The bill would extend the child support economic table from combined monthly net incomes of $1,000–$12,000 up to $50,000, raise the table’s lower floor to $2,200, add a deduction for mandatory state deductions such as state-paid insurance premiums, and specify that mandatory and optional educational expenses are not part of the basic support obligation and instead would be shared by the parents. It would also raise the self-support reserve from 125% to 180% of the federal poverty guideline for a single-person household and create a one-time temporary abatement provision that allows reduction of child support to $50 per month per child for up to six months while a parent is in court-ordered behavioral health treatment under the Involuntary Treatment Act.
Representative Suzanne Schmidt, prime sponsor and member of the child-support work group, said the bill “outlines the recommendations of the work force” and described the measure as a collaborative effort to comply with federal requirements and modernize support calculations. Schmidt characterized the changes as “fair to both sides” and said public hearings around the state informed the proposal.
Sharon Redmond, director of the Division of Child Support at the Department of Social and Health Services and chair of the work group, told the committee the work group met for more than nine months and held two public forums before reaching consensus on the provisions that are included in the bill. Redmond said raising the economic table’s ceiling to $50,000 addresses the reality that many families’ combined monthly net incomes exceed the previous $12,000 cap and therefore need a clearer formula to determine obligations. She explained the work-group choice to raise the self-support reserve to 180% of the federal poverty guideline because the 2024 reserve “$15.69” (as stated in testimony) was judged inadequate in the state’s cost-of-living context.
Terry Price, a family law professor and work-group member, testified in support and said the bill addresses several “low-hanging fruit” items that would help self-represented litigants and reduce conflict on the ground. Price urged consideration of indexing mechanisms but said the structure of the economic table already incorporates income-driven movement up the chart.
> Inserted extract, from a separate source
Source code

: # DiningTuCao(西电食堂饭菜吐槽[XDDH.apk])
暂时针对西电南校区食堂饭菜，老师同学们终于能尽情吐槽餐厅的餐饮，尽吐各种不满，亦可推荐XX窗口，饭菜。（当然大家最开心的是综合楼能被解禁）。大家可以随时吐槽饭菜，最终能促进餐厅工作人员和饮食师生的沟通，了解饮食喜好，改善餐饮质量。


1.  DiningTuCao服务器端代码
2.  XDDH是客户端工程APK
Pat Ronsley, legislative liaison for the Washington State Bar Association Family Law Executive Committee, said the committee’s current position was “other” given draft language in Section 3 that would add a new subparagraph about educational expenses. Ronsley said FLEC would support the bill if that new subparagraph were deleted, arguing the draft language risked redundancy with existing statutory tuition references and could create litigation over undefined terms such as “mandatory educational expenses.”
Representative Cindy Jacobson asked whether the income levels and the self-support reserve should be indexed automatically (for example, to CPI); witnesses said federal rules require a four-year review but that work-group materials could clarify the origin of the 180% figure.
The committee took testimony from state agency officials, the bill sponsor and legal stakeholders and did not vote on the measure at the hearing. Staff and work-group members offered to provide follow-up details by request to members who asked for additional data on indexing and the self-support-reserve calculations.